Blackpool Rock
When I was a kid, our parents used to take us to Blackpool for days out. We’d always look forward to a stick of rock. Sure, it welded your teeth together but, hey, why let a nasty case of jaw lock stop you from indulging in a sugar high that could take you to the top of the tower and back down again!
I think about that rock a lot these days when I talk to lawyers and law firms about the dreaded W word ‘wellbeing’. I say dreaded because I fear it’s become a bit hackneyed. For many, it’s still seen as a fluffy add-on. A box to tick.
It’s the quick presentation about breathing or meditation that you shoehorn in at the end of a training day after all the important stuff about black letter law has been dealt with.
It’s the ’10 top tips to make sure you never get stressed again’ empty promises that some ‘transformational wellbeing consultants’ like to tout.
At TCC we offer something a bit different
Because we believe that, for all this talk about wellbeing to have any effect, you have to think about your workplace like it’s a stick of Blackpool Rock. With mental health and wellbeing being the writing running through the centre of it.

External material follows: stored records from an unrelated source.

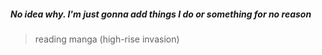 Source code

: ##### No idea why. I'm just gonna add things I do or something for no reason

> reading manga (high-rise invasion)
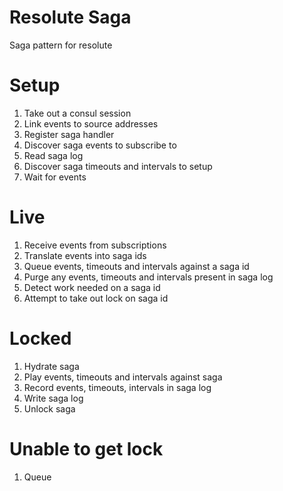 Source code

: # Resolute Saga

Saga pattern for resolute

# Setup
1. Take out a consul session
2. Link events to source addresses
3. Register saga handler
4. Discover saga events to subscribe to
5. Read saga log
6. Discover saga timeouts and intervals to setup
7. Wait for events

# Live
1. Receive events from subscriptions
2. Translate events into saga ids
3. Queue events, timeouts and intervals against a saga id
4. Purge any events, timeouts and intervals present in saga log
5. Detect work needed on a saga id
6. Attempt to take out lock on saga id

# Locked
1. Hydrate saga
2. Play events, timeouts and intervals against saga
3. Record events, timeouts, intervals in saga log
4. Write saga log
5. Unlock saga

# Unable to get lock
1. Queue  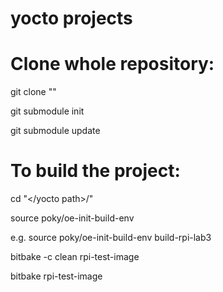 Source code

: # yocto projects

# Clone whole repository:

  git clone "<repo URL>"

  git submodule init

  git submodule update

# To build the project:

  cd "</yocto path>/"
  
  source poky/oe-init-build-env <project name>

  e.g. source poky/oe-init-build-env build-rpi-lab3

  bitbake -c clean rpi-test-image

  bitbake rpi-test-image
  
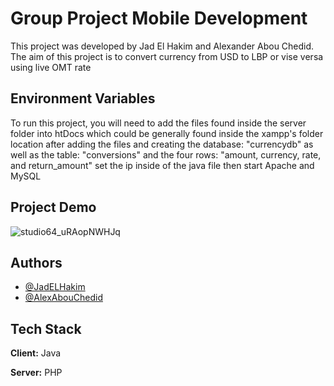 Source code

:
# Group Project Mobile Development

This project was developed by Jad El Hakim and Alexander Abou Chedid.
The aim of this project is to convert currency from USD to LBP or vise versa using live OMT rate


## Environment Variables

To run this project, you will need to add the files found inside the server folder into htDocs which could be generally found inside the xampp's folder location 
after adding the files and creating the database: "currencydb" as well as the table: "conversions" and the four rows: "amount, currency, rate, and return_amount" set the ip inside of the java file then start Apache and MySQL


## Project Demo

![studio64_uRAopNWHJq](https://user-images.githubusercontent.com/91462076/161405375-a9b9c2d4-c066-4ba6-8818-a62eee468cef.gif)


## Authors

- [@JadELHakim](https://github.com/JadElHakim)
- [@AlexAbouChedid](https://github.com/CodeWithAlexander)


## Tech Stack

**Client:** Java

**Server:** PHP

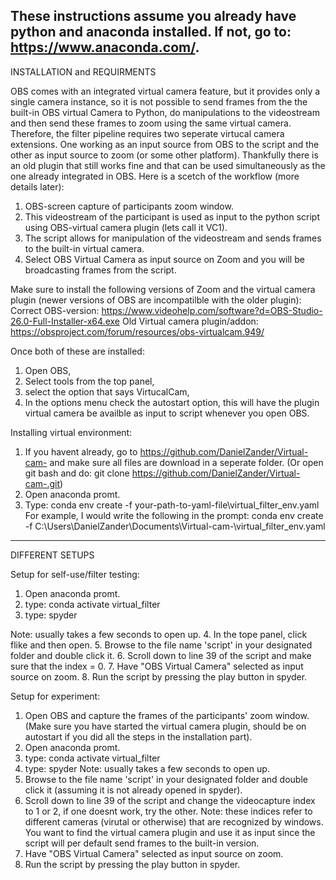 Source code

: 
These instructions assume you already have python and anaconda installed. If not, go to: https://www.anaconda.com/. 
---------------------------------------------------------------------------------------------------------------------------------------------------------------------------------------------------------------------------------------------------------------------------------
INSTALLATION and REQUIRMENTS 

OBS comes with an integrated virtual camera feature, but it provides only a single camera instance, 
so it is not possible to send frames from the the built-in OBS virtual Camera to Python, do manipulations
to the videostream and then send these frames to zoom using the same virtual camera. 
Therefore, the filter pipeline requires two seperate virtucal camera extensions. 
One working as an input source from OBS to the script and the other as input source to zoom (or some other platform). 
Thankfully there is an old plugin that still works fine and that can be used simultaneously as the one already integrated in OBS. 
Here is a scetch of the workflow (more details later):

1. OBS-screen capture of participants zoom window.
2. This videostream of the participant is used as input to the python script using OBS-virtual camera plugin (lets call it VC1). 
3. The script allows for manipulation of the videostream and sends frames to the built-in virtual camera. 
4. Select OBS Virtual Camera as input source on Zoom and you will be broadcasting frames from the script. 

Make sure to install the following versions of Zoom and the virtual camera plugin (newer versions of OBS are incompatilble with the older plugin):
Correct OBS-version: https://www.videohelp.com/software?d=OBS-Studio-26.0-Full-Installer-x64.exe
Old Virtual camera plugin/addon: https://obsproject.com/forum/resources/obs-virtualcam.949/

Once both of these are installed: 
1. Open OBS, 
2. Select tools from the top panel, 
3. select the option that says VirtucalCam, 
4. In the options menu check the autostart option, this will have the plugin virtual camera be availble as input to script whenever you open OBS. 

Installing virtual environment: 
1. If you havent already, go to https://github.com/DanielZander/Virtual-cam- and make sure all files are download in a seperate folder. 
(Or open git bash and do: git clone https://github.com/DanielZander/Virtual-cam-.git)
2. Open anaconda promt. 
3. Type: conda env create -f your-path-to-yaml-file\virtual_filter_env.yaml 
For example, I would write the following in the prompt: conda env create -f C:\Users\DanielZander\Documents\Virtual-cam-\virtual_filter_env.yaml
---------------------------------------------------------------------------------------------------------------------------------------------------------------------------------------------------------------------------------------------------------------------------------
DIFFERENT SETUPS

Setup for self-use/filter testing:
1. Open anaconda promt.
2. type: conda activate virtual_filter
3. type: spyder

Note: usually takes a few seconds to open up.
4. In the tope panel, click flike and then open. 
5. Browse to the file name 'script' in your designated folder and double click it. 
6. Scroll down to line 39 of the script and make sure that the index = 0. 
7. Have "OBS Virtual Camera" selected as input source on zoom. 
8. Run the script by pressing the play button in spyder. 

Setup for experiment:
1. Open OBS and capture the frames of the participants' zoom window. (Make sure you have started the virtual camera plugin, should be on autostart if you did all the steps in the installation part). 
2. Open anaconda promt.
3. type: conda activate virtual_filter
4. type: spyder
Note: usually takes a few seconds to open up.
5. Browse to the file name 'script' in your designated folder and double click it (assuming it is not already opened in spyder).
6.  Scroll down to line 39 of the script and change the videocapture index to 1 or 2, if one doesnt work, try the other. 
Note: these indices refer to different cameras (virutal or otherwise) that are recognized by windows. You want to find the virtual camera plugin and use it as input since the script will per default send frames to the built-in version. 
7. Have "OBS Virtual Camera" selected as input source on zoom. 
8. Run the script by pressing the play button in spyder. 








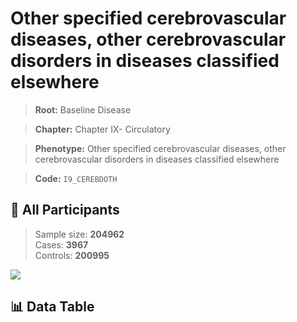 # Other specified cerebrovascular diseases, other cerebrovascular disorders in diseases classified elsewhere

> **Root:** Baseline Disease  

> **Chapter:** Chapter IX- Circulatory  

> **Phenotype:** Other specified cerebrovascular diseases, other cerebrovascular disorders in diseases classified elsewhere  

> **Code:** `I9_CEREBDOTH`

## 🧪 All Participants  
> Sample size: **204962**  
> Cases: **3967**  
> Controls: **200995**
<img src="/Sensitive/Figures/ALL/Incidence/I9_CEREBDOTH.png"/>

## 📊 Data Table
<CsvTableMRF src="/Sensitive/Data/ALL/Incidence/COX_I9_CEREBDOTH.csv"/>

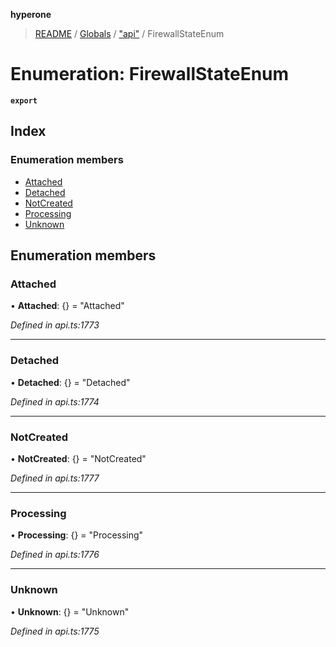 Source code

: **hyperone**

> [README](../README.md) / [Globals](../globals.md) / ["api"](../modules/_api_.md) / FirewallStateEnum

# Enumeration: FirewallStateEnum

**`export`** 

## Index

### Enumeration members

* [Attached](_api_.firewallstateenum.md#attached)
* [Detached](_api_.firewallstateenum.md#detached)
* [NotCreated](_api_.firewallstateenum.md#notcreated)
* [Processing](_api_.firewallstateenum.md#processing)
* [Unknown](_api_.firewallstateenum.md#unknown)

## Enumeration members

### Attached

•  **Attached**: {} = "Attached"

*Defined in api.ts:1773*

___

### Detached

•  **Detached**: {} = "Detached"

*Defined in api.ts:1774*

___

### NotCreated

•  **NotCreated**: {} = "NotCreated"

*Defined in api.ts:1777*

___

### Processing

•  **Processing**: {} = "Processing"

*Defined in api.ts:1776*

___

### Unknown

•  **Unknown**: {} = "Unknown"

*Defined in api.ts:1775*
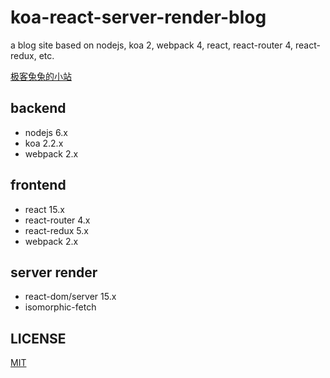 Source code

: # koa-react-server-render-blog
a blog site based on nodejs, koa 2, webpack 4, react, react-router 4, react-redux, etc.

[极客兔兔的小站](https://geektutu.com)


## backend
- nodejs 6.x
- koa 2.2.x
- webpack 2.x

## frontend
- react 15.x
- react-router 4.x
- react-redux 5.x
- webpack 2.x

## server render
- react-dom/server 15.x
- isomorphic-fetch

## LICENSE
[MIT](./LICENSE)
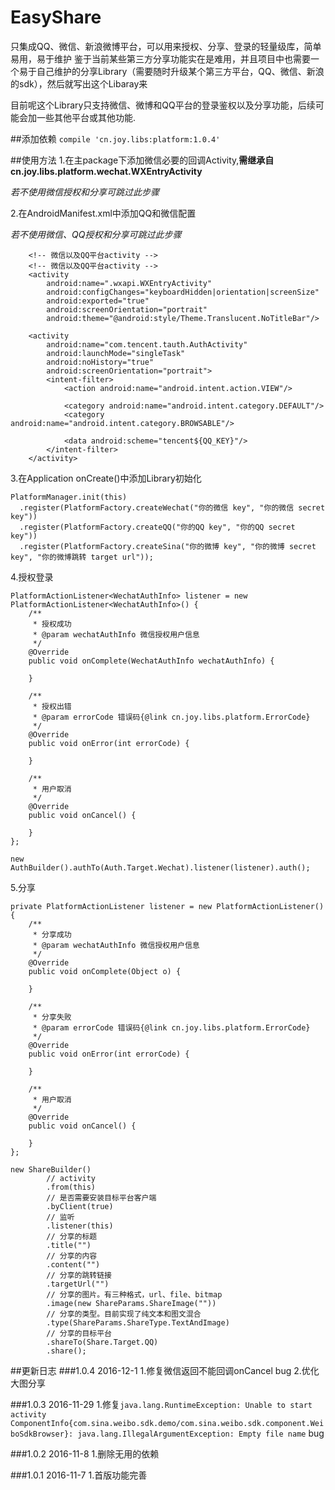 # EasyShare
只集成QQ、微信、新浪微博平台，可以用来授权、分享、登录的轻量级库，简单易用，易于维护
鉴于当前某些第三方分享功能实在是难用，并且项目中也需要一个易于自己维护的分享Library（需要随时升级某个第三方平台，QQ、微信、新浪的sdk），然后就写出这个Libaray来

目前呢这个Library只支持微信、微博和QQ平台的登录鉴权以及分享功能，后续可能会加一些其他平台或其他功能.

##添加依赖
`compile 'cn.joy.libs:platform:1.0.4'`

##使用方法
1.在主package下添加微信必要的回调Activity,**需继承自cn.joy.libs.platform.wechat.WXEntryActivity**

  _若不使用微信授权和分享可跳过此步骤_

2.在AndroidManifest.xml中添加QQ和微信配置

  _若不使用微信、QQ授权和分享可跳过此步骤_

<!-- 微信以及QQ平台activity -->
        <!-- 微信以及QQ平台activity -->
        <!-- 微信以及QQ平台activity -->
        <activity
            android:name=".wxapi.WXEntryActivity"
            android:configChanges="keyboardHidden|orientation|screenSize"
            android:exported="true"
            android:screenOrientation="portrait"
            android:theme="@android:style/Theme.Translucent.NoTitleBar"/>

        <activity
            android:name="com.tencent.tauth.AuthActivity"
            android:launchMode="singleTask"
            android:noHistory="true"
            android:screenOrientation="portrait">
            <intent-filter>
                <action android:name="android.intent.action.VIEW"/>

                <category android:name="android.intent.category.DEFAULT"/>
                <category android:name="android.intent.category.BROWSABLE"/>

                <data android:scheme="tencent${QQ_KEY}"/>
            </intent-filter>
        </activity>

3.在Application onCreate()中添加Library初始化

    PlatformManager.init(this)
 	  .register(PlatformFactory.createWechat("你的微信 key", "你的微信 secret key"))
 	  .register(PlatformFactory.createQQ("你的QQ key", "你的QQ secret key"))
 	  .register(PlatformFactory.createSina("你的微博 key", "你的微博 secret key", "你的微博跳转 target url"));

4.授权登录

    PlatformActionListener<WechatAuthInfo> listener = new PlatformActionListener<WechatAuthInfo>() {
        /**
         * 授权成功
         * @param wechatAuthInfo 微信授权用户信息
         */
        @Override
        public void onComplete(WechatAuthInfo wechatAuthInfo) {
    
        }
    
        /**
         * 授权出错
         * @param errorCode 错误码{@link cn.joy.libs.platform.ErrorCode}
         */
        @Override
        public void onError(int errorCode) {
    
        }
    
        /**
         * 用户取消
         */
        @Override
        public void onCancel() {
    
        }
    };
		
    new AuthBuilder().authTo(Auth.Target.Wechat).listener(listener).auth();

5.分享

    private PlatformActionListener listener = new PlatformActionListener() {
	    /**
    	 * 分享成功
    	 * @param wechatAuthInfo 微信授权用户信息
    	 */
		@Override
		public void onComplete(Object o) {
	
		}

        /**
    	 * 分享失败
    	 * @param errorCode 错误码{@link cn.joy.libs.platform.ErrorCode}
    	 */
		@Override
		public void onError(int errorCode) {
			
		}
		
		/**
		 * 用户取消
		 */
		@Override
		public void onCancel() {
			
		}
	};
	
    new ShareBuilder()
            // activity
            .from(this)
            // 是否需要安装目标平台客户端
            .byClient(true)
            // 监听
            .listener(this)
            // 分享的标题
            .title("")
            // 分享的内容
            .content("")
            // 分享的跳转链接
            .targetUrl("")
            // 分享的图片。有三种格式，url、file、bitmap
            .image(new ShareParams.ShareImage(""))
            // 分享的类型。目前实现了纯文本和图文混合
            .type(ShareParams.ShareType.TextAndImage)
            // 分享的目标平台
            .shareTo(Share.Target.QQ)
            .share();


##更新日志
###1.0.4  2016-12-1
1.修复微信返回不能回调onCancel bug
2.优化大图分享

###1.0.3  2016-11-29
1.修复`java.lang.RuntimeException: Unable to start activity ComponentInfo{com.sina.weibo.sdk.demo/com.sina.weibo.sdk.component.WeiboSdkBrowser}: java.lang.IllegalArgumentException: Empty file name` bug

###1.0.2  2016-11-8
1.删除无用的依赖

###1.0.1  2016-11-7
1.首版功能完善
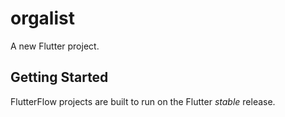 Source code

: # orgalist

A new Flutter project.

## Getting Started

FlutterFlow projects are built to run on the Flutter _stable_ release.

So, it has to be considered in every aspect of your business. For example:
- Time recording – those training sessions you’re paying for that are encouraging lawyers to time record every last scrap of time, even when they’re sitting on the toilet (apologies for the mental image…)…are they covering ethics and time recording? Are your trainers talking about the discomfort some lawyers have with the very concept of chargeable time and time recording? Or the ethics of charging on a time spent basis vs charging on a ‘what you feel the product you’ve produced is worth’ basis? Are you discussing how your lawyers can find ways to find value in non-chargeable time? And how they can balance the tension between the need to switch off and being productive in a world where chargeable time is still king 👑.
- Management style – are you training your lawyers in how to manage well? How to communicate with others so that they create teaching and learning environments where juniors feel safe to ask questions and admit mistakes? How to manage their anxiety so that they’re able to delegate effectively? Are the sessions having an impact? Are your supervisors even able to turn up to the sessions or are they too busy to do so? Are they sitting there half-listening while trying to plough through the mountain of urgent work they have to do that day?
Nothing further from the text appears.